◆ INSTRUCTIONS FOR THE TASK: Take the entries below and print only the lines from the one with "DeepCTR - batch train" through the one with "- 观察两次梯度产生什么差异", exactly as they stand, both ends included.

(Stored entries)
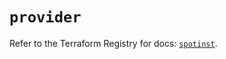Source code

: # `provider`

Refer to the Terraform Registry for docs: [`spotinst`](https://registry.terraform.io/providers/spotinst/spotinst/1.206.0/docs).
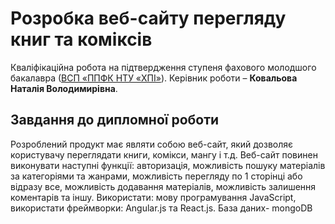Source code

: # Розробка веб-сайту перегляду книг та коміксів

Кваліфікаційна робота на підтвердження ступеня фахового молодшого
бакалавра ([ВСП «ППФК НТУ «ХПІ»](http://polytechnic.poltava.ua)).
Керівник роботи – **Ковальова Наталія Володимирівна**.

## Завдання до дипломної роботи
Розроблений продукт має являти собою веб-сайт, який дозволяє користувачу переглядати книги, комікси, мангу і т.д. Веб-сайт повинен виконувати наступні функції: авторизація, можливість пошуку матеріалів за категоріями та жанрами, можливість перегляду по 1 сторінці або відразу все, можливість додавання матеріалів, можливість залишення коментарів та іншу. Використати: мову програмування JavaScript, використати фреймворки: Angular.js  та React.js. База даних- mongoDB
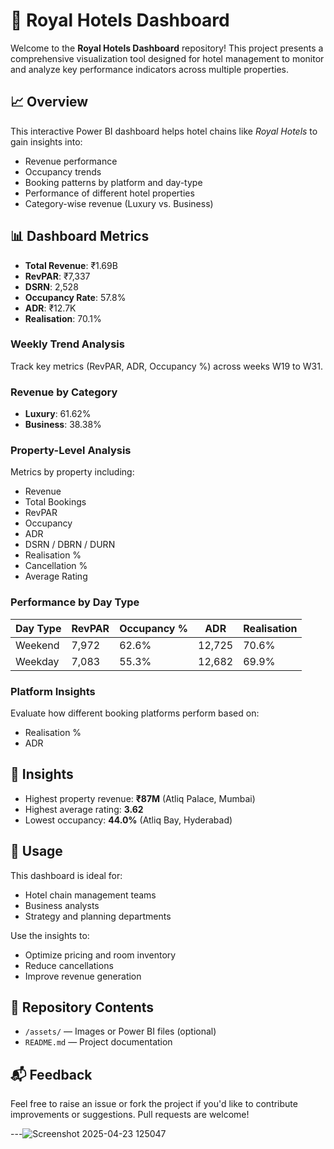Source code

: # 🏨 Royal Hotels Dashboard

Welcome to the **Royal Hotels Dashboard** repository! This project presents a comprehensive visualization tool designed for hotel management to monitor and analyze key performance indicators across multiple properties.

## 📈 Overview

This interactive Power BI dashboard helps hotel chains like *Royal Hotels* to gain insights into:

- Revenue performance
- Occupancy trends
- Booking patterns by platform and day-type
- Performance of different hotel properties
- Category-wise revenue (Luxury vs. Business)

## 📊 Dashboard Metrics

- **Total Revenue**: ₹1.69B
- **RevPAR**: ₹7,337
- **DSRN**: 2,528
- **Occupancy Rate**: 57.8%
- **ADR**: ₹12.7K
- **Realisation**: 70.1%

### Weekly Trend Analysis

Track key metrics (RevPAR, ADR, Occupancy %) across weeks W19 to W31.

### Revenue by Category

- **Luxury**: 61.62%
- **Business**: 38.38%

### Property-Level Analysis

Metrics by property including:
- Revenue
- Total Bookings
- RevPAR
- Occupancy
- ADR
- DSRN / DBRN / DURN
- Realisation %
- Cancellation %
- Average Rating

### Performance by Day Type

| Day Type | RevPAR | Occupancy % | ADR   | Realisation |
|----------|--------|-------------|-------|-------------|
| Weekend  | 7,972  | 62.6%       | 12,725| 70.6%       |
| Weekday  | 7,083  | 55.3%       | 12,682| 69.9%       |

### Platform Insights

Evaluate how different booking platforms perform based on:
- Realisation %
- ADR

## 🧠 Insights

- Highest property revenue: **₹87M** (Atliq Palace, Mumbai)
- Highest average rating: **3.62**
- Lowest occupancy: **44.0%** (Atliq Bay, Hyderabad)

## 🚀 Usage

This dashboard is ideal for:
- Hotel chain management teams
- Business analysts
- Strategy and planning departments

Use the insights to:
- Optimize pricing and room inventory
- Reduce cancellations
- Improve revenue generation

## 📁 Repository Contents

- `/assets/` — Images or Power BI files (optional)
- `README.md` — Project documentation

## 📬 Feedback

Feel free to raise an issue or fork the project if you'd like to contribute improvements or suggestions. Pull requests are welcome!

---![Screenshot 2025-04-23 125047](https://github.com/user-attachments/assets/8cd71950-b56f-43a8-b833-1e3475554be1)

...

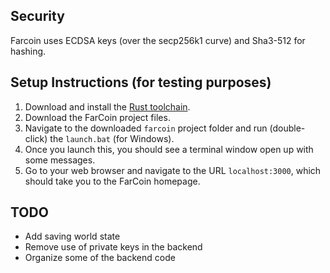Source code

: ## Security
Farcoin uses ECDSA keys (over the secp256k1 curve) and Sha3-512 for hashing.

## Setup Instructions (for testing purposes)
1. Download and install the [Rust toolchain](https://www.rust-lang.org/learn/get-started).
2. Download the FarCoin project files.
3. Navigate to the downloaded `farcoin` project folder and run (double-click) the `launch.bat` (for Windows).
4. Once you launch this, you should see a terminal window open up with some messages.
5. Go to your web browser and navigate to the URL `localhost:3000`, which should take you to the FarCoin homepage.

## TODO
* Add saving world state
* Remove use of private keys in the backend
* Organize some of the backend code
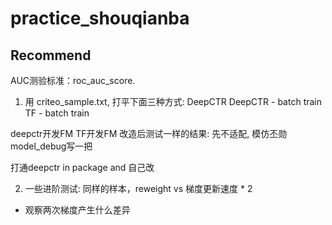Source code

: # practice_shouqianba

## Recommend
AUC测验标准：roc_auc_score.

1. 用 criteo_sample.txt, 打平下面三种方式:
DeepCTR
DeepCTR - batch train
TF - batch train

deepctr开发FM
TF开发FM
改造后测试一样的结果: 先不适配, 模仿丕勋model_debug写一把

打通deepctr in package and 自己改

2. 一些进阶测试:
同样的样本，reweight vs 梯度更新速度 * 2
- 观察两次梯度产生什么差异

◆ RESPONSE FOR THIS EXERCISE:
DeepCTR - batch train
TF - batch train

deepctr开发FM
TF开发FM
改造后测试一样的结果: 先不适配, 模仿丕勋model_debug写一把

打通deepctr in package and 自己改

2. 一些进阶测试:
同样的样本，reweight vs 梯度更新速度 * 2
- 观察两次梯度产生什么差异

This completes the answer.